MAP1B Light Chain Modulates Synaptic Transmission via AMPA Receptor Intracellular Trapping.

The regulated transport of AMPA-type glutamate receptors (AMPARs) to the synaptic membrane is a key mechanism to determine the strength of excitatory synaptic transmission in the brain. In this work, we uncovered a new role for the microtubule-associated protein MAP1B in modulating access of AMPARs to the postsynaptic membrane. Using mice and rats of either sex, we show that MAP1B light chain (LC) accumulates in the somatodendritic compartment of hippocampal neurons, where it forms immobile complexes on microtubules that limit vesicular transport. These complexes restrict AMPAR dendritic mobility, leading to the intracellular trapping of receptors and impairing their access to the dendritic surface and spines.

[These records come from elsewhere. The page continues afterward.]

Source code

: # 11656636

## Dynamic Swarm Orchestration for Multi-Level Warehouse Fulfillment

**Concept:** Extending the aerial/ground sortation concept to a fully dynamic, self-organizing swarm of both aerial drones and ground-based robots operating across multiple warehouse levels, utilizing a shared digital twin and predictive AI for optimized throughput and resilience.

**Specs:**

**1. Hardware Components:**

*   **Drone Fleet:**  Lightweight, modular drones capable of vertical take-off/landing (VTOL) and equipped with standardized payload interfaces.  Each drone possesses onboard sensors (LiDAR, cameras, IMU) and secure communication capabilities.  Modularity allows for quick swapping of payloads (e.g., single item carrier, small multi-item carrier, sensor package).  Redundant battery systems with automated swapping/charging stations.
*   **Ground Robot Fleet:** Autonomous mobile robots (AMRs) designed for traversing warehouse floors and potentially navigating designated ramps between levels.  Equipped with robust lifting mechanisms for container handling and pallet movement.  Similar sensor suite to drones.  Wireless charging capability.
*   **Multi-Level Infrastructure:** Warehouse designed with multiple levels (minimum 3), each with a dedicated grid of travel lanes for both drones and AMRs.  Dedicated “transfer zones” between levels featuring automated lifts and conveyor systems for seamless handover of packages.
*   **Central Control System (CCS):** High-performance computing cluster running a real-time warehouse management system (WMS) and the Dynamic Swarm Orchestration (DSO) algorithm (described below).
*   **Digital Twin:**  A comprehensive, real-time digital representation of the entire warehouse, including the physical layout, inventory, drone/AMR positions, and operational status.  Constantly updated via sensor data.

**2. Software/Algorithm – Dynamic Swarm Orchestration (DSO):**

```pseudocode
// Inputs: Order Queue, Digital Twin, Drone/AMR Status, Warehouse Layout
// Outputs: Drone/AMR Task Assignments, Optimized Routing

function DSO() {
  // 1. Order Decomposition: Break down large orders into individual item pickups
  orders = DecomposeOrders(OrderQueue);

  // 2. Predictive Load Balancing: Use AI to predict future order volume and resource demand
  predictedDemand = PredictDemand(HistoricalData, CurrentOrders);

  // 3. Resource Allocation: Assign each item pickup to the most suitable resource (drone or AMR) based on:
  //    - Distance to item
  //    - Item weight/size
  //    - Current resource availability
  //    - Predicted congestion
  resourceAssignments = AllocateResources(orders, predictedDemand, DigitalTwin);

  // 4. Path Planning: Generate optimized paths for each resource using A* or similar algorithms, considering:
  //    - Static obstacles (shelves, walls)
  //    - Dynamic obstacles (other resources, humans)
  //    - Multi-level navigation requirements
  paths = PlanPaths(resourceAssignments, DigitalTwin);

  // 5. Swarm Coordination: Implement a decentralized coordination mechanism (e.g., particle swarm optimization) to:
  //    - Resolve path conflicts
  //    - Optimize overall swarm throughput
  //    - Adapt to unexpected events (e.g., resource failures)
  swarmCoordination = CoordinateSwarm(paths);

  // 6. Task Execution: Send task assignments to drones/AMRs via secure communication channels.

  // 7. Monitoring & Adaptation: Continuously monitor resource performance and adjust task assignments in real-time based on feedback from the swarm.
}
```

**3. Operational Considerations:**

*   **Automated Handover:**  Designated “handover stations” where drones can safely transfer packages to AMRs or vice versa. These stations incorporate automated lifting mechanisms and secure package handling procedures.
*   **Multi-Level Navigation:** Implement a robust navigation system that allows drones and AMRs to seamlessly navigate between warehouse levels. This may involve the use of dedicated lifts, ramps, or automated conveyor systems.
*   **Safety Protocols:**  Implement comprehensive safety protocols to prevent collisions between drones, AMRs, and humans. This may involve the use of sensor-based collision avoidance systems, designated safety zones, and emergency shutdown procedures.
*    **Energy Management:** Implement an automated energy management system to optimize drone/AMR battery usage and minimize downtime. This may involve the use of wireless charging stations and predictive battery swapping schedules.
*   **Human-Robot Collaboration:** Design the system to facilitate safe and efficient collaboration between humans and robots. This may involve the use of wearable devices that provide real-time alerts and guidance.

Accordingly, increasing MAP1B-LC expression depresses AMPAR-mediated synaptic transmission. This effect is specific for the GluA2 subunit of the AMPAR and requires glutamate receptor interacting protein 1 (GRIP1) interaction with MAP1B-LC. Therefore, MAP1B-LC represents an alternative link between GRIP1-AMPARs and microtubules that does not result in productive transport, but rather limits AMPAR availability for synaptic insertion, with a direct impact on synaptic transmission. The ability of neurons to modify their synaptic connections, known as synaptic plasticity, is accepted as the cellular basis for learning and memory. One mechanism for synaptic plasticity is the regulated addition and removal of AMPA-type glutamate receptors (AMPARs) at excitatory synapses. In this study, we found that a microtubule-associated protein, MAP1B light chain (MAP1B-LC), participates in this process. MAP1B-LC forms immobile complexes along dendrites. These complexes limit intracellular vesicular trafficking and trap AMPARs inside the dendritic shaft. In this manner, MAP1B restricts the access of AMPARs to dendritic spines and the postsynaptic membrane, contributing to downregulating synaptic transmission.